"Fastest" hash function implemented in Java, comparing part of file

carloscloud picture carloscloud · Apr 12, 2011 · Viewed 8.8k times · Source

I need to compare two different files of the instance "File" in Java and want to do this with a fast hash function.

Idea: - Hashing the 20 first lines in File 1 - Hashing the 20 first lines in File 2 - Compare the two hashes and return true if those are equal.

I want to use the "fastest" hash function ever been implemented in Java. Which one would you choose?

Answer

Simon G. picture Simon G. · Apr 12, 2011

If you want speed, do not hash! Especially not a cryptographic hash like MD5. These hashes are designed to be impossible to reverse, not fast to calculate. What you should use is a Checksum - see java.util.zip.Checksum and its two concrete implementations. Adler32 is extremely fast to compute.

Any method based on checksums or hashes is vulnerable to collisions, but you can minimise the risk by using two different methods in the way RSYNC does.

The algorithm is basically:

  • Check file sizes are equal
  • Break the files into chunks of size N bytes
  • Compute checksum on each pair of matching blocks and compare. Any differences prove files are not the same.

This allows for early detection of a difference.

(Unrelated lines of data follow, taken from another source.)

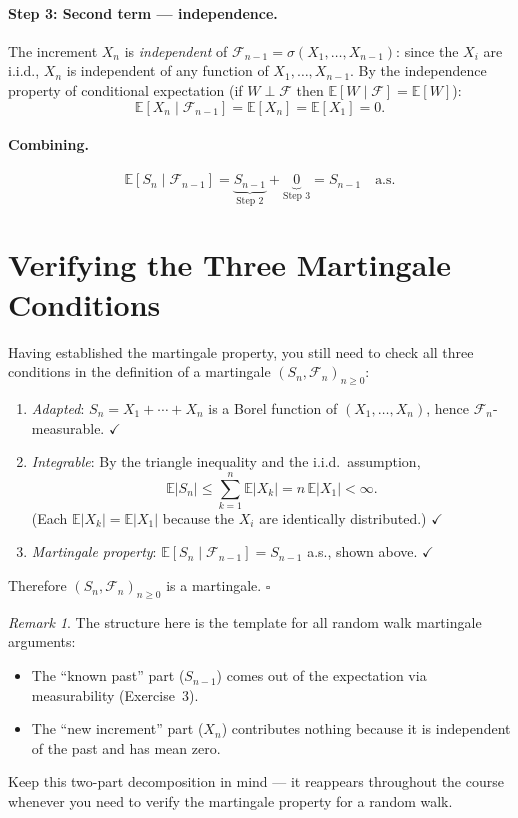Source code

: \documentclass[12pt]{article}
\theoremstyle{remark}
\newtheorem*{remark}{Remark}
\newcommand{\E}{\mathbb{E}}
\newcommand{\F}{\mathcal{F}}
\begin{document}
\paragraph{Step 3: Second term --- independence.}
The increment $X_n$ is \emph{independent} of $\F_{n-1} = \sigma(X_1,\ldots,X_{n-1})$:
since the $X_i$ are i.i.d., $X_n$ is independent of any function of
$X_1, \ldots, X_{n-1}$.  By the independence property of conditional expectation
(if $W \perp \F$ then $\E[W \mid \F] = \E[W]$):
\[
  \E[X_n \mid \F_{n-1}] = \E[X_n] = \E[X_1] = 0.
\]

\paragraph{Combining.}
\[
  \E[S_n \mid \F_{n-1}]
  = \underbrace{S_{n-1}}_{\text{Step 2}} + \underbrace{0}_{\text{Step 3}}
  = S_{n-1} \quad \text{a.s.}
\]

\section*{Verifying the Three Martingale Conditions}

Having established the martingale property, you still need to check all three
conditions in the definition of a martingale
$(S_n, \F_n)_{n \ge 0}$:

\begin{enumerate}
  \item \textit{Adapted}: $S_n = X_1 + \cdots + X_n$ is a Borel function of
        $(X_1, \ldots, X_n)$, hence $\F_n$-measurable. $\checkmark$

  \item \textit{Integrable}: By the triangle inequality and the i.i.d.\ assumption,
        \[
          \E|S_n| \le \sum_{k=1}^n \E|X_k| = n\,\E|X_1| < \infty.
        \]
        (Each $\E|X_k| = \E|X_1|$ because the $X_i$ are identically distributed.) $\checkmark$

  \item \textit{Martingale property}: $\E[S_n \mid \F_{n-1}] = S_{n-1}$ a.s.,
        shown above. $\checkmark$
\end{enumerate}

Therefore $(S_n, \F_n)_{n \ge 0}$ is a martingale. \hfill$\square$

\begin{remark}
  The structure here is the template for all random walk martingale arguments:
  \begin{itemize}
    \item The ``known past'' part ($S_{n-1}$) comes out of the expectation via
          measurability (Exercise~3).
    \item The ``new increment'' part ($X_n$) contributes nothing because it is
          independent of the past and has mean zero.
  \end{itemize}
  Keep this two-part decomposition in mind --- it reappears throughout the
  course whenever you need to verify the martingale property for a random walk.
\end{remark}
\end{document}
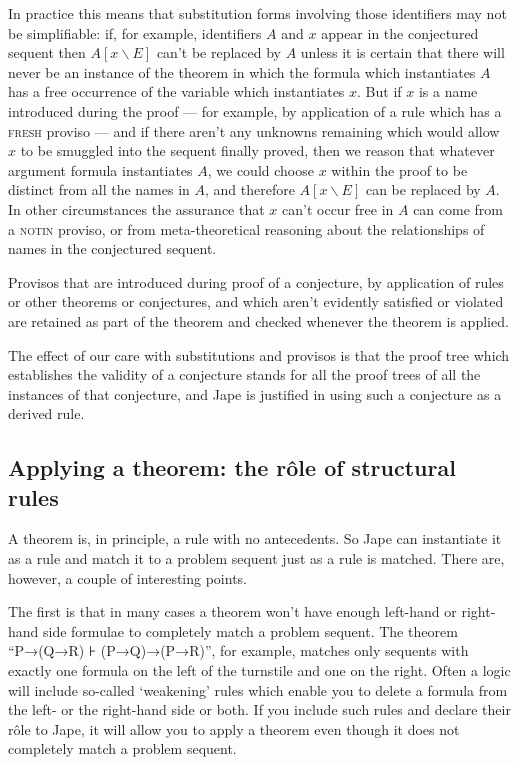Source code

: In practice this means that substitution forms involving those identifiers may not be simplifiable: if, for example, identifiers $A$ and $x$ appear in the conjectured sequent then $A[x\backslash E]$ can't be replaced by $A$ unless it is certain that there will never be an instance of the theorem in which the formula which instantiates $A$ has a free occurrence of the variable which instantiates $x$. But if $x$ is a name introduced during the proof --- for example, by application of a rule which has a \textsc{fresh} proviso --- and if there aren't any unknowns remaining which would allow $x$ to be smuggled into the sequent finally proved, then we reason that whatever argument formula instantiates $A$, we could choose $x$ within the proof to be distinct from all the names in $A$, and therefore $A[x\backslash E]$ can be replaced by $A$. In other circumstances the assurance that $x$ can't occur free in $A$ can come from a \textsc{notin} proviso, or from meta-theoretical reasoning about the relationships of names in the conjectured sequent.

Provisos that are introduced during proof of a conjecture, by application of rules or other theorems or conjectures, and which aren't evidently satisfied or violated are retained as part of the theorem and checked whenever the theorem is applied.

The effect of our care with substitutions and provisos is that the proof tree which establishes the validity of a conjecture stands for all the proof trees of all the instances of that conjecture, and Jape is justified in using such a conjecture as a derived rule.

\subsection{Applying a theorem: the r\^{o}le of structural rules}
\label{sec:basics:application}

A theorem is, in principle, a rule with no antecedents. So Jape can instantiate it as a rule and match it to a problem sequent just as a rule is matched. There are, however, a couple of interesting points.

The first is that in many cases a theorem won't have enough left-hand or right-hand side formulae to completely match a problem sequent. The theorem ``P→(Q→R) ⊦ (P→Q)→(P→R)'', for example, matches only sequents with exactly one formula on the left of the turnstile and one on the right. Often a logic will include so-called `weakening' rules which enable you to delete a formula from the left- or the right-hand side or both. If you include such rules and declare their r\^{o}le to Jape, it will allow you to apply a theorem even though it does not completely match a problem sequent.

You can improve it by computing two checksums at once with different algorithms, or different block sizes.

More bits in the result mean less chance of a collision, but as soon as you go over 64 bits you are outside what Java (and the computer's CPU) can handle natively and hence get slow, so FNV-1024 is less likely to give you a false negative but is much slower.

If it is all about speed, just use Adler32 and accept that very rarely a difference will not be detected. It really is rare. Checksums like these are used to ensure the internet can spot transmission errors, and how often do you get the wrong data turning up?

It it is all about accuracy really, you will have to compare every byte. Nothing else will work.

If you can compromise between speed and accuracy, there is a wealth of options out there.